REQUIRED ACTION: From the line below that contains "- Дистрибутив" to the line that contains "- **main** состоит", repeat every line exactly, both ends included, and nothing else.

Source texts of formatted documents:
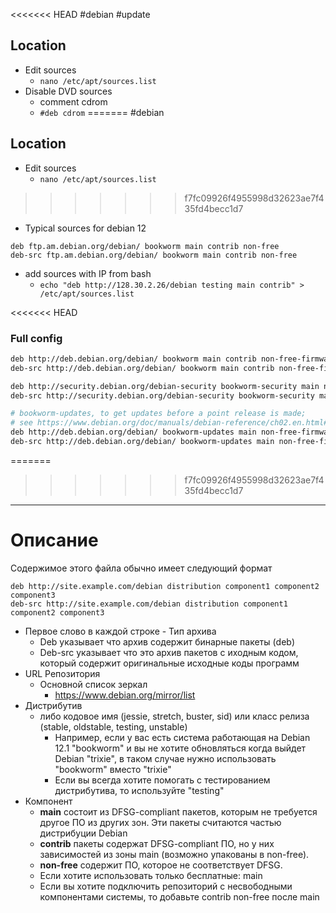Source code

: <<<<<<< HEAD
#debian #update
## Location
- Edit sources
	- `nano /etc/apt/sources.list`
- Disable DVD sources
	- comment cdrom
	- `#deb cdrom`
=======
#debian
## Location
- Edit sources
	- `nano /etc/apt/sources.list`
>>>>>>> f7fc09926f4955998d32623ae7f435fd4becc1d7
- Typical sources for debian 12
```
deb ftp.am.debian.org/debian/ bookworm main contrib non-free
deb-src ftp.am.debian.org/debian/ bookworm main contrib non-free
```
- add sources with IP from bash
	- `echo "deb http://128.30.2.26/debian testing main contrib" > /etc/apt/sources.list`

<<<<<<< HEAD
### Full config
```bash
deb http://deb.debian.org/debian/ bookworm main contrib non-free-firmware
deb-src http://deb.debian.org/debian/ bookworm main contrib non-free-firmware

deb http://security.debian.org/debian-security bookworm-security main non-free-firmware
deb-src http://security.debian.org/debian-security bookworm-security main non-free-firmware

# bookworm-updates, to get updates before a point release is made;
# see https://www.debian.org/doc/manuals/debian-reference/ch02.en.html#_updates_and_backports
deb http://deb.debian.org/debian/ bookworm-updates main non-free-firmware
deb-src http://deb.debian.org/debian/ bookworm-updates main non-free-firmware
```

=======
>>>>>>> f7fc09926f4955998d32623ae7f435fd4becc1d7
---
# Описание
Содержимое этого файла обычно имеет следующий формат
```
deb http://site.example.com/debian distribution component1 component2 component3
deb-src http://site.example.com/debian distribution component1 component2 component3
```
- Первое слово в каждой строке - Тип архива
	- Deb указывает что архив содержит бинарные пакеты (deb)
	- Deb-src указывает что это архив пакетов с иходным кодом, который содержит оригинальные исходные коды программ
- URL Репозитория
	- Основной список зеркал
		- https://www.debian.org/mirror/list
- Дистрибутив
	- либо кодовое имя (jessie, stretch, buster, sid) или класс релиза (stable, oldstable, testing, unstable)
		- Например, если у вас есть система работающая на Debian 12.1 "bookworm" и вы не хотите обновляться когда выйдет Debian "trixie", в таком случае нужно использовать "bookworm" вместо "trixie"
		- Если вы всегда хотите помогать с тестированием дистрибутива, то используйте "testing"
- Компонент
	- **main** состоит из DFSG-compliant пакетов, которым не требуется другое ПО из других зон. Эти пакеты считаются частью дистрибуции Debian
	- **contrib** пакеты содержат DFSG-compliant ПО, но у них зависимостей из зоны main (возможно упакованы в non-free). 
	- **non-free** содержит ПО, которое не соответствует DFSG. 
	- Если хотите использовать только бесплатные:  main
	- Если вы хотите подключить репозиторий с несвободными компонентами системы, то добавьте contrib non-free после main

SOLUTION TO THIS EXERCISE:
- Дистрибутив
	- либо кодовое имя (jessie, stretch, buster, sid) или класс релиза (stable, oldstable, testing, unstable)
		- Например, если у вас есть система работающая на Debian 12.1 "bookworm" и вы не хотите обновляться когда выйдет Debian "trixie", в таком случае нужно использовать "bookworm" вместо "trixie"
		- Если вы всегда хотите помогать с тестированием дистрибутива, то используйте "testing"
- Компонент
	- **main** состоит из DFSG-compliant пакетов, которым не требуется другое ПО из других зон. Эти пакеты считаются частью дистрибуции Debian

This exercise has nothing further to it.